> **Task input**
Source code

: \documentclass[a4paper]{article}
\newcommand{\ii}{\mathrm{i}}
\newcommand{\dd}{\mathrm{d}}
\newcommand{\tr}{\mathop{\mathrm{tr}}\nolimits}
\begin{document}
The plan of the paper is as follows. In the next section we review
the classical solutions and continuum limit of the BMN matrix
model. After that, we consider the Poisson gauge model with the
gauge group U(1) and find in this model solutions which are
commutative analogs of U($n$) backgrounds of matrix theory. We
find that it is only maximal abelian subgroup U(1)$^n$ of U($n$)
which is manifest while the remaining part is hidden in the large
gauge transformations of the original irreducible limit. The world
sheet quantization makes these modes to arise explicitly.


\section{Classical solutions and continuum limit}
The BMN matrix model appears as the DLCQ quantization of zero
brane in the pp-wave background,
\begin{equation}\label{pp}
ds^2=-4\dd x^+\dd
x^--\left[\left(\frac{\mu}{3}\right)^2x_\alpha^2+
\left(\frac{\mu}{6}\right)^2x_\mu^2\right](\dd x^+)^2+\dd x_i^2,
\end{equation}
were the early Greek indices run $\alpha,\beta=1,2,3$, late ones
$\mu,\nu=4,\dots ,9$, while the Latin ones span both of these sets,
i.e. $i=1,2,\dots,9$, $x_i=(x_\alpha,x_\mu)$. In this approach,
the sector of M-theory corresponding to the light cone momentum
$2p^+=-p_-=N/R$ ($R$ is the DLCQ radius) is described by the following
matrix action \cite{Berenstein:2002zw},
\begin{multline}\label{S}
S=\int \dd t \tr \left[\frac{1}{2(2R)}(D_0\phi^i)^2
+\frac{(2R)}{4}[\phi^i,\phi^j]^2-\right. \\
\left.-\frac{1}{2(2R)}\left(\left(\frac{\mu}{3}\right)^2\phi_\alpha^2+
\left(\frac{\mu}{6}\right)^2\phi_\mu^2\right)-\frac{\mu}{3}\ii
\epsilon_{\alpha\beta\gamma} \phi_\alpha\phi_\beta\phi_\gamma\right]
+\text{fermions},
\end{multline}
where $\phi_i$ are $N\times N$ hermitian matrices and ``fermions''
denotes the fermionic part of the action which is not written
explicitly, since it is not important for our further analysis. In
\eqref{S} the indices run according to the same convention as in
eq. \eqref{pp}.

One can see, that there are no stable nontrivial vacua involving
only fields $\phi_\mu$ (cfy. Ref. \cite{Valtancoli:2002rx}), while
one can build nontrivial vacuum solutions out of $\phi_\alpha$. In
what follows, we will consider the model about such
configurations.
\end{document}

--

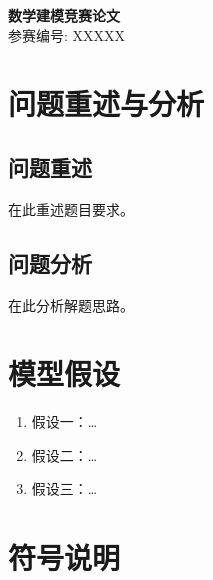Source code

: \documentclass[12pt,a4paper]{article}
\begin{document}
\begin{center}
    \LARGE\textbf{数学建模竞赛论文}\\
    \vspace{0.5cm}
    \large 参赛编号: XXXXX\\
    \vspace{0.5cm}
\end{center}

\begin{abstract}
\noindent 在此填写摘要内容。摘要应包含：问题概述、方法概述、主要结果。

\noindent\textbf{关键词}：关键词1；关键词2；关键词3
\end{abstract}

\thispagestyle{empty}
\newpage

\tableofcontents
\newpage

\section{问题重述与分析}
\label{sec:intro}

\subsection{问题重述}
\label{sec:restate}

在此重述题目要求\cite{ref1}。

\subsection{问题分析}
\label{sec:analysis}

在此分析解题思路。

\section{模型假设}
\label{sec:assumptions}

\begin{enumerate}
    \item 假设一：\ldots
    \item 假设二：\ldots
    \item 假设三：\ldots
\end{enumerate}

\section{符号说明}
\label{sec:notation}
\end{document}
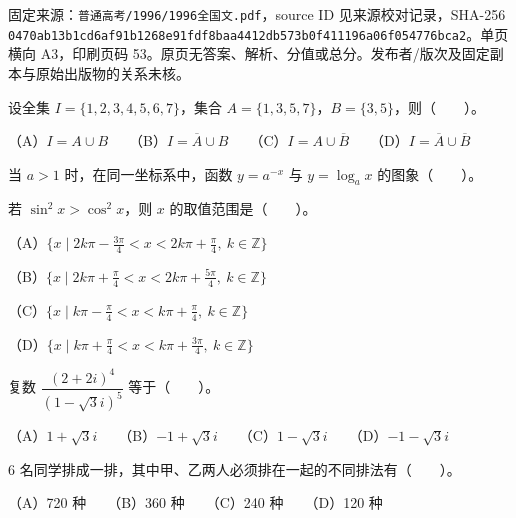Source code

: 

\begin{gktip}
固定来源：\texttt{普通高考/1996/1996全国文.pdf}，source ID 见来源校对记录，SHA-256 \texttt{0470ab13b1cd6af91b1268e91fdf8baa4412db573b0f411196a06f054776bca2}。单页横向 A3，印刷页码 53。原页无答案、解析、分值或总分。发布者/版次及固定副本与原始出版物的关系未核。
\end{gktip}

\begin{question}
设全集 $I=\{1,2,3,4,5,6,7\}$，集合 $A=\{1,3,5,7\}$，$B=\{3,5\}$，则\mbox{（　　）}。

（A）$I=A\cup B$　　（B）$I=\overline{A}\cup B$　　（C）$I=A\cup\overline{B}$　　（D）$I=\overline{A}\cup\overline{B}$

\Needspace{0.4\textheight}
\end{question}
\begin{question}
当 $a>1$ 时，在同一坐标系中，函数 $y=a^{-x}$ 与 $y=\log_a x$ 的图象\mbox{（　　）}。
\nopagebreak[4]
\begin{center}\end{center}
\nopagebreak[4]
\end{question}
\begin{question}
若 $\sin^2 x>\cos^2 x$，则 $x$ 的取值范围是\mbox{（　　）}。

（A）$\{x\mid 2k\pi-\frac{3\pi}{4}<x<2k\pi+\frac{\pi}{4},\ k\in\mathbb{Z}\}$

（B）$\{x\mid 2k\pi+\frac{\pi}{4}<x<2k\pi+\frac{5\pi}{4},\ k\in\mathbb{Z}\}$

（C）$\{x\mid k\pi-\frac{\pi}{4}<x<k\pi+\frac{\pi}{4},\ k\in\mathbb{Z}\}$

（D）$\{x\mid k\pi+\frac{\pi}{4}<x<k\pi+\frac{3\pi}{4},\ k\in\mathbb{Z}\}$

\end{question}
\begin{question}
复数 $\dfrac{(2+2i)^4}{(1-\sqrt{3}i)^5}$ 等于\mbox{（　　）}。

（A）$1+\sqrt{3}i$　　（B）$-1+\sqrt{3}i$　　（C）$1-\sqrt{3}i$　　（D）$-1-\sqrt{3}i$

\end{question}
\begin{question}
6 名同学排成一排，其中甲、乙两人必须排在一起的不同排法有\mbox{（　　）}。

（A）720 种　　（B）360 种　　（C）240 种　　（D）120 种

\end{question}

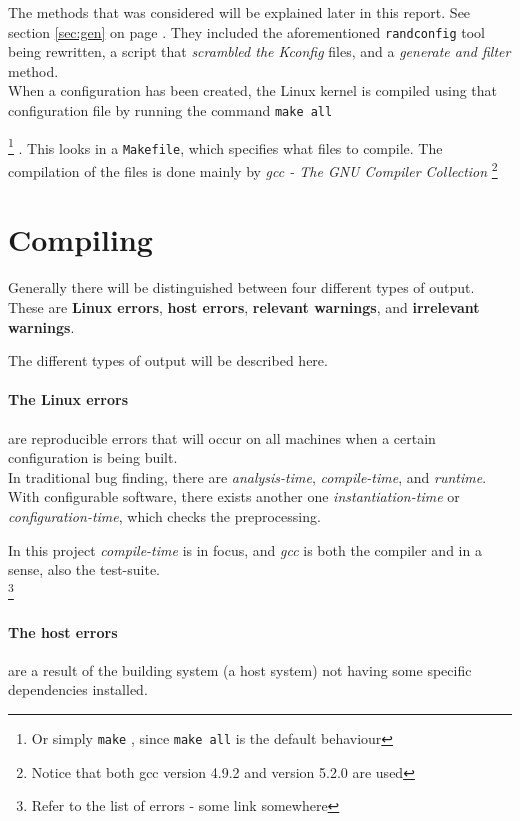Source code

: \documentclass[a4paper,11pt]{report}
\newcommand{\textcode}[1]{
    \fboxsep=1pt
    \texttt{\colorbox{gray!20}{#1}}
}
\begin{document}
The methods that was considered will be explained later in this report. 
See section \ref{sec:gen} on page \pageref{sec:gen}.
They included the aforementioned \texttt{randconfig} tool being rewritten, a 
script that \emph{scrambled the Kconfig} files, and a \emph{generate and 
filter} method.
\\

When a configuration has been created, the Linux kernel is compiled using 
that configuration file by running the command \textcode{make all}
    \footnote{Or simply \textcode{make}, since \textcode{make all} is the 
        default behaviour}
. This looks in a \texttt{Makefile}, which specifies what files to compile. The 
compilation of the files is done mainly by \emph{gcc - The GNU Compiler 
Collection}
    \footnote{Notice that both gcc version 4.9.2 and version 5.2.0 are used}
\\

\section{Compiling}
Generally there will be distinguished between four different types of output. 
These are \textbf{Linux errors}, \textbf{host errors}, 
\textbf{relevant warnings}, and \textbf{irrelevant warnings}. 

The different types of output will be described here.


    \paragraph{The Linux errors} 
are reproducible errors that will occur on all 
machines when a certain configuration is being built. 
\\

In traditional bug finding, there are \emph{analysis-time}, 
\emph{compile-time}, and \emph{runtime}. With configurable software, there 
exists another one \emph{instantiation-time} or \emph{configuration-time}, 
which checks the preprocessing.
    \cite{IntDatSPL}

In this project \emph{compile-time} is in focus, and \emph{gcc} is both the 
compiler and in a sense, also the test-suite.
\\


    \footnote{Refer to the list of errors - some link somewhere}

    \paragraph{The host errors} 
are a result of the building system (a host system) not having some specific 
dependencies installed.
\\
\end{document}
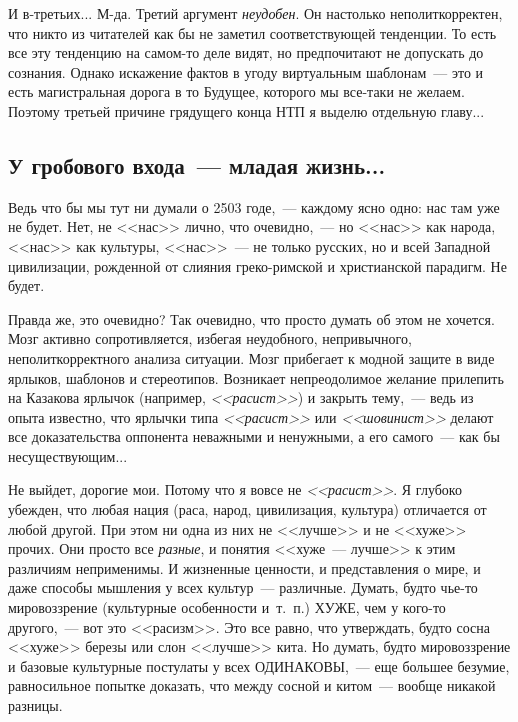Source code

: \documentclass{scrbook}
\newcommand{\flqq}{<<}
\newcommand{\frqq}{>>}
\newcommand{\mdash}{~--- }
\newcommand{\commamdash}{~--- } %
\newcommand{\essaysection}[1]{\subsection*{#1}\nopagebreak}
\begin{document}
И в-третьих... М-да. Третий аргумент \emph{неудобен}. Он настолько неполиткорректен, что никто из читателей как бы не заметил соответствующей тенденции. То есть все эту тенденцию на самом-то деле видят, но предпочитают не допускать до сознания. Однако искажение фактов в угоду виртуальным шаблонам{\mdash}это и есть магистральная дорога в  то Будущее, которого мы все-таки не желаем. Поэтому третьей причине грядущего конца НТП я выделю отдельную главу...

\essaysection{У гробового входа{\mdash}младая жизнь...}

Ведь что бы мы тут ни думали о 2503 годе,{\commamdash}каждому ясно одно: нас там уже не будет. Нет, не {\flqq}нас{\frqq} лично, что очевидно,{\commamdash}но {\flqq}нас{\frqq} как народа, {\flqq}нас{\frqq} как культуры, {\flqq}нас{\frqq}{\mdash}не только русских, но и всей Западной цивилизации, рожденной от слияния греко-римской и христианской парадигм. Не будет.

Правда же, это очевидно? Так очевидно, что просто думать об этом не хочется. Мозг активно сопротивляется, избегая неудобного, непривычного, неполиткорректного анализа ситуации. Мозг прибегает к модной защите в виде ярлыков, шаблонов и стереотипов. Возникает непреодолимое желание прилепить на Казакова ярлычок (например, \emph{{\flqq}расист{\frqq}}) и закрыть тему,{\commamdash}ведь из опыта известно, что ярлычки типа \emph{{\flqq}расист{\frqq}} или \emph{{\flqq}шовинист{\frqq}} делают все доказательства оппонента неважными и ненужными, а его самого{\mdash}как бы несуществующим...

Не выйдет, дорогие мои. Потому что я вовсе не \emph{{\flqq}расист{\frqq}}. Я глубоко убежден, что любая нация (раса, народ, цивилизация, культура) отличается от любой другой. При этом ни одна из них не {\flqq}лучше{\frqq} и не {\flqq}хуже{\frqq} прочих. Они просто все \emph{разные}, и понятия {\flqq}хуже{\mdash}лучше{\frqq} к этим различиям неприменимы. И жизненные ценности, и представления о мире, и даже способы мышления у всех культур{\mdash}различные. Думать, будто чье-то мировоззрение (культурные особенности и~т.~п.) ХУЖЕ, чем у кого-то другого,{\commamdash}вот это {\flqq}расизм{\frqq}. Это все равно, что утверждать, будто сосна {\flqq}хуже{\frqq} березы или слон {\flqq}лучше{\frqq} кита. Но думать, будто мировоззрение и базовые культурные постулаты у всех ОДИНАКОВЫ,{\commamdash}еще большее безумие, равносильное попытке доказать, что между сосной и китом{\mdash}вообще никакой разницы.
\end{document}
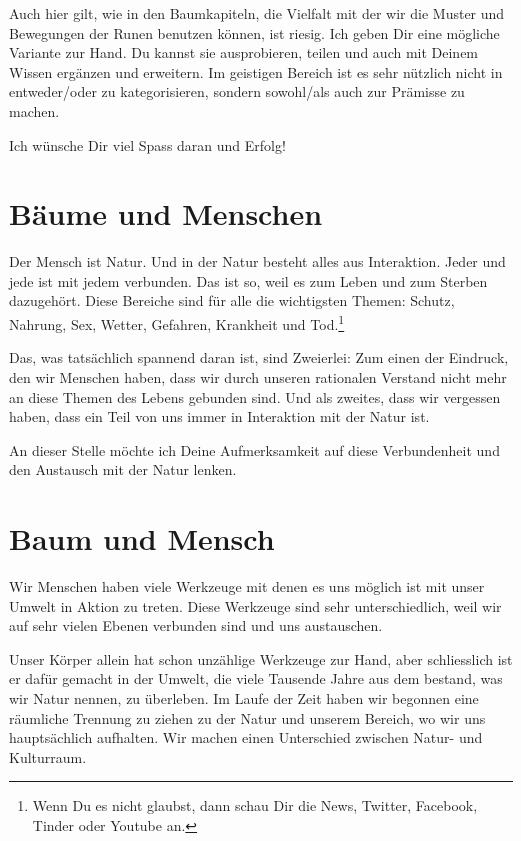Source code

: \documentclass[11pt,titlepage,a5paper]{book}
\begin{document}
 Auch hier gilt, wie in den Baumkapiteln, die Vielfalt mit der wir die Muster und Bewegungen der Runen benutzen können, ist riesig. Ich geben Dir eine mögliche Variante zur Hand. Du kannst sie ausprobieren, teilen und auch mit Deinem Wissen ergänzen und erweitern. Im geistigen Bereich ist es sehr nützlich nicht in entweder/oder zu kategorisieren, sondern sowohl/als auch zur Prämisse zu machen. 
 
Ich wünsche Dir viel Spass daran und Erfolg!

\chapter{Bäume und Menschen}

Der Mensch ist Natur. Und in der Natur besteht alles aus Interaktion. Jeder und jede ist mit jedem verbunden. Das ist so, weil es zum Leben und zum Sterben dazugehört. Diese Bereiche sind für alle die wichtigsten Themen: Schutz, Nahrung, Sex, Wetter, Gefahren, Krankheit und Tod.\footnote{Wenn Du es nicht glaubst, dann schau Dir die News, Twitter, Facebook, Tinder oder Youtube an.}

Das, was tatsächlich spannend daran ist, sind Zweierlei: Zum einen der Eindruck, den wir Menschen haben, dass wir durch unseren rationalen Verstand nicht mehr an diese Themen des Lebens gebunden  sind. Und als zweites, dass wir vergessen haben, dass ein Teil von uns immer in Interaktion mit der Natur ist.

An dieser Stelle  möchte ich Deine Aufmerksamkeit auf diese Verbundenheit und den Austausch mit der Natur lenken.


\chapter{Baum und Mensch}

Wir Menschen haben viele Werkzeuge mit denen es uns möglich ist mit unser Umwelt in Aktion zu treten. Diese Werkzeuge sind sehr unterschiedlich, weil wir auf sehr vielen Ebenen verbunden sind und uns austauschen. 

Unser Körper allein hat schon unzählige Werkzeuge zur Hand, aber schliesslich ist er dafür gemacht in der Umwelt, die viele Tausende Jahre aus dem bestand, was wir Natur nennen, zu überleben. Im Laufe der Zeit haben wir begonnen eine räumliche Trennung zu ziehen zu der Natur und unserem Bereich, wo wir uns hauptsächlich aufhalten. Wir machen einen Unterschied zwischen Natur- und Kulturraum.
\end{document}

> **Assignment**
Please show the lines in the entries above that hold the string "textcode".

> **Answer box**
\newcommand{\textcode}[1]{
that configuration file by running the command \textcode{make all}
    \footnote{Or simply \textcode{make}, since \textcode{make all} is the 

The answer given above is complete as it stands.